ACTION ITEM:
Return exactly the lines of the records below, starting at the line that contains "但讲道理，2021 年真的太摸鱼了。我做的这点事相对于其他人而言实在是不值一提。" and ending at the line that contains "事情。然后像传送门一样，一个想法接一个想法地跳转。等到我终于醒过来开始要做", with both of those lines kept.

** INPUT DATA follows **

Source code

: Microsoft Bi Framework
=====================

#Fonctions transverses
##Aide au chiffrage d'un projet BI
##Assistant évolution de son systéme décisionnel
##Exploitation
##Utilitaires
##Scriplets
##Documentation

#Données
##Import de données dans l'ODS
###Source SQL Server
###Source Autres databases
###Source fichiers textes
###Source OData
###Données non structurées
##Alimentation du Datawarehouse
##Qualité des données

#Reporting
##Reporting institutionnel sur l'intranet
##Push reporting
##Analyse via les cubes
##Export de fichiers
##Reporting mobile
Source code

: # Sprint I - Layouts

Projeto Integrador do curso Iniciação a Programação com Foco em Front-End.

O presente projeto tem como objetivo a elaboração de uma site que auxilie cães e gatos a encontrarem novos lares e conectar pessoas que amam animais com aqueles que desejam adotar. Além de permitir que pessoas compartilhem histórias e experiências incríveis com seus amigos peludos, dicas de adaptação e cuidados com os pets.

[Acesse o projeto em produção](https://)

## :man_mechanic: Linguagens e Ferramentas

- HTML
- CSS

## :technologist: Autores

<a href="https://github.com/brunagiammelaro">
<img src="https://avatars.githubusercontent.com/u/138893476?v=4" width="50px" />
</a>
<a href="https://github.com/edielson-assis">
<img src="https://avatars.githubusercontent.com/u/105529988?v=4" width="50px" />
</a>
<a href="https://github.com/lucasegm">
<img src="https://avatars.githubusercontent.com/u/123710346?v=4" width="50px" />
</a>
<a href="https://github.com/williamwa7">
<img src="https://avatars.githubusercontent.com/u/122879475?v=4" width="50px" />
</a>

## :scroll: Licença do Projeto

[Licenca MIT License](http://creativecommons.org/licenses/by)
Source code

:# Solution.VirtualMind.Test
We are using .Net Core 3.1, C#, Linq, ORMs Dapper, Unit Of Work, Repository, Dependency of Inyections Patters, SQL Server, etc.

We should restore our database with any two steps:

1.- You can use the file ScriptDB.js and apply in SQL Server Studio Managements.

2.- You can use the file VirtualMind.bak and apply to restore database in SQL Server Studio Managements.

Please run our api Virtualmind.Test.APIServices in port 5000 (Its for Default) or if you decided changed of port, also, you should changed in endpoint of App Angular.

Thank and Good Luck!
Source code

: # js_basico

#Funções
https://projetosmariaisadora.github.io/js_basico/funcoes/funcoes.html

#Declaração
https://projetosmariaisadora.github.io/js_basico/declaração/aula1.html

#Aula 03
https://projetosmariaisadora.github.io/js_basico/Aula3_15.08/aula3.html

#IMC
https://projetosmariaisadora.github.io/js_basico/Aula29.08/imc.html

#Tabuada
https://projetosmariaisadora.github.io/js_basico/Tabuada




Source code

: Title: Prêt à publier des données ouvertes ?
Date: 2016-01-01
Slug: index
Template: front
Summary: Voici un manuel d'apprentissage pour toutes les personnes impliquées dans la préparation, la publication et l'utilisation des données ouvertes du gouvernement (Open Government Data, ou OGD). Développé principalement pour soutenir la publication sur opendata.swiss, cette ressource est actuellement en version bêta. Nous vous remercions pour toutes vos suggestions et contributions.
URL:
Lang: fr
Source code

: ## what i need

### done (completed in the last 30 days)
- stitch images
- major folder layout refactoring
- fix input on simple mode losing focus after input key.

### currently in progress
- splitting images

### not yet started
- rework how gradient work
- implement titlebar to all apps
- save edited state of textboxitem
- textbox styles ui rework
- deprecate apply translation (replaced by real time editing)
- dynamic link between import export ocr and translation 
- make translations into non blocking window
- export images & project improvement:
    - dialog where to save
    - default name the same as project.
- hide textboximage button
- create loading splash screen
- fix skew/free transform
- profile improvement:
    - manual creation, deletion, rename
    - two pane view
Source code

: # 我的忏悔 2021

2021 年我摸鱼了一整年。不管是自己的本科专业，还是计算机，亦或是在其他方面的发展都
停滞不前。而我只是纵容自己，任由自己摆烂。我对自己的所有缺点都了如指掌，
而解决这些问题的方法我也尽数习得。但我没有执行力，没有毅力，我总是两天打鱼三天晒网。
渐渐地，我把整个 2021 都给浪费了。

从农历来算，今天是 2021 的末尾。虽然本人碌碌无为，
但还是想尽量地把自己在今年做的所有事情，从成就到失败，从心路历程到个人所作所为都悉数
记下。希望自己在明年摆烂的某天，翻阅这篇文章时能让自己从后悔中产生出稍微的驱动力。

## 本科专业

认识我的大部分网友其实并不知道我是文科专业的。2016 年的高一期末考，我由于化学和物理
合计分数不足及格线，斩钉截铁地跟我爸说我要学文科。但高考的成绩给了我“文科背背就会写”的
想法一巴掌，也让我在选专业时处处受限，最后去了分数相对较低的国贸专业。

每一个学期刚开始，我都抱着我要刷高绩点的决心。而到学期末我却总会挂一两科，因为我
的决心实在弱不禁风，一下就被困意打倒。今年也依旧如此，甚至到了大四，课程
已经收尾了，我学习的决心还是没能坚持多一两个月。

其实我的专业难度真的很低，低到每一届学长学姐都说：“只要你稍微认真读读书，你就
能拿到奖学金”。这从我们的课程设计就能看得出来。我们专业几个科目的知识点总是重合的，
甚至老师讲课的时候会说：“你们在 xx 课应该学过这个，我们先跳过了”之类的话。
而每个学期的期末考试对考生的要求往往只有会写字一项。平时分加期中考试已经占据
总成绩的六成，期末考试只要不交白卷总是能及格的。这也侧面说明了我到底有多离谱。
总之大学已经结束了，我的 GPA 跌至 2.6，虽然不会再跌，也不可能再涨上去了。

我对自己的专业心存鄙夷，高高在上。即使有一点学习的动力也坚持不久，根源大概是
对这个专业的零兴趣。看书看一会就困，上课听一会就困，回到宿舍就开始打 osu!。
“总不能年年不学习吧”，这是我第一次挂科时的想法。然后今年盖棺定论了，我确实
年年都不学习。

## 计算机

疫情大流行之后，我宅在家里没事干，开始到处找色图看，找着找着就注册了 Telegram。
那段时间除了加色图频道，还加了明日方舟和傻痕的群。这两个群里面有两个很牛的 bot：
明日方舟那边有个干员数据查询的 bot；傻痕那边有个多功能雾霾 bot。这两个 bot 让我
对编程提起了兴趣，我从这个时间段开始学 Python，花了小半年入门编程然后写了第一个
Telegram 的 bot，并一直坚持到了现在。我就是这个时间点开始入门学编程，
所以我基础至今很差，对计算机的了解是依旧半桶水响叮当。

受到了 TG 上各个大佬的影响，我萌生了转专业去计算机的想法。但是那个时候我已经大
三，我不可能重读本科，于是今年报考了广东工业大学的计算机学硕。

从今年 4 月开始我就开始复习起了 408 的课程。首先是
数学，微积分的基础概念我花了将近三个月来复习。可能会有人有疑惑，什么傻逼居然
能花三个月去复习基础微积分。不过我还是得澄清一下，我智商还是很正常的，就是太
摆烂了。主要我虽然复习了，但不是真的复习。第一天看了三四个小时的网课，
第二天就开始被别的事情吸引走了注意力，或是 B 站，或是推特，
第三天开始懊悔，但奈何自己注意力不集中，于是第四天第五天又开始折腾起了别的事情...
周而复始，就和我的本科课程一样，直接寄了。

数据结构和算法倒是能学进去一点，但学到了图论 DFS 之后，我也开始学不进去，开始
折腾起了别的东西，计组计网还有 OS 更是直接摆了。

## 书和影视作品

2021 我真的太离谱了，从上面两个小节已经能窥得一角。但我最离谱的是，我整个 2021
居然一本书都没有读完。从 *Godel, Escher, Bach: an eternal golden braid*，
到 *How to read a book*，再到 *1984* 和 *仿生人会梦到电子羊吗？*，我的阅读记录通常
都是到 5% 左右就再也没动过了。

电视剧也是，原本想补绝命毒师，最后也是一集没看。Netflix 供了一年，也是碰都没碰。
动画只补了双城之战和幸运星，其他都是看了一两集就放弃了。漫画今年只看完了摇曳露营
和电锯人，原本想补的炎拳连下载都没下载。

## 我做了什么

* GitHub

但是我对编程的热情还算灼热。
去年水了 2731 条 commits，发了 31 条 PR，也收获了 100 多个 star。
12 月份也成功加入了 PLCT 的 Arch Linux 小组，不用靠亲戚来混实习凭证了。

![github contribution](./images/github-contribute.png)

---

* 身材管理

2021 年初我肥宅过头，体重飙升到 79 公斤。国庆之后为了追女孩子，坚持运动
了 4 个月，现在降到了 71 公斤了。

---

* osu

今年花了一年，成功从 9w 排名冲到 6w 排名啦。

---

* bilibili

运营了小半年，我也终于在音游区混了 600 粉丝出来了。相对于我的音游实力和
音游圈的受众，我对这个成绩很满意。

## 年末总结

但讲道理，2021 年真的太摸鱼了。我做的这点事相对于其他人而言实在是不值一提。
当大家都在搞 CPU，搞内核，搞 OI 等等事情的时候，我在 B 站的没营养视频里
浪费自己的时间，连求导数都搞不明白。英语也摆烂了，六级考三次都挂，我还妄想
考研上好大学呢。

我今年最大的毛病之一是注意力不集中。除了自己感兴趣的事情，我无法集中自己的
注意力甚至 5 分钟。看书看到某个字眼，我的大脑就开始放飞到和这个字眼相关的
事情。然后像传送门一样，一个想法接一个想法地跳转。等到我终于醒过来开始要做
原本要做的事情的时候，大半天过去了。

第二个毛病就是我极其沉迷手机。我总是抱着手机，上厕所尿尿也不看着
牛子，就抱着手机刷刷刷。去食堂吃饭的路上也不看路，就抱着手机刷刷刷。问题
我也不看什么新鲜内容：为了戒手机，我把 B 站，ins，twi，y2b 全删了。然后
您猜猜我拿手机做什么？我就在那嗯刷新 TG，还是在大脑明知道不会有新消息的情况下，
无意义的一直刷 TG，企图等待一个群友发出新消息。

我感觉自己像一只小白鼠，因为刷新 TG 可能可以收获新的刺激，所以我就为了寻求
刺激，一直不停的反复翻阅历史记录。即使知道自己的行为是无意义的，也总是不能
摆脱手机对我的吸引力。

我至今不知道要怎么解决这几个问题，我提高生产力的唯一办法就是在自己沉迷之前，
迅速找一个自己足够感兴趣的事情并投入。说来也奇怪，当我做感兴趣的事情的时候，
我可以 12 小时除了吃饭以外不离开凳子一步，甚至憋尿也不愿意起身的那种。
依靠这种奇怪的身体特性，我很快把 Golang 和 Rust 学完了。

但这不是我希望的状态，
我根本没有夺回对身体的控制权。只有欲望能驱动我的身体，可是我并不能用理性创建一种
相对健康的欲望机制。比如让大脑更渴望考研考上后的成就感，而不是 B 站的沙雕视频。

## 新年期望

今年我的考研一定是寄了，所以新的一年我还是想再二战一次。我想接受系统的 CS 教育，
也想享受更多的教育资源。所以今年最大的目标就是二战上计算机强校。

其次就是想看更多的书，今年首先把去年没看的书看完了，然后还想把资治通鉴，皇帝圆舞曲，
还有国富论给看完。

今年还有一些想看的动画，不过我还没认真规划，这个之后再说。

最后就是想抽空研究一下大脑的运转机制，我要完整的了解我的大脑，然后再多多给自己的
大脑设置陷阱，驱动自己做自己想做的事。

** End of INPUT DATA **

RESULT OF THE TASK:
但讲道理，2021 年真的太摸鱼了。我做的这点事相对于其他人而言实在是不值一提。
当大家都在搞 CPU，搞内核，搞 OI 等等事情的时候，我在 B 站的没营养视频里
浪费自己的时间，连求导数都搞不明白。英语也摆烂了，六级考三次都挂，我还妄想
考研上好大学呢。

我今年最大的毛病之一是注意力不集中。除了自己感兴趣的事情，我无法集中自己的
注意力甚至 5 分钟。看书看到某个字眼，我的大脑就开始放飞到和这个字眼相关的
事情。然后像传送门一样，一个想法接一个想法地跳转。等到我终于醒过来开始要做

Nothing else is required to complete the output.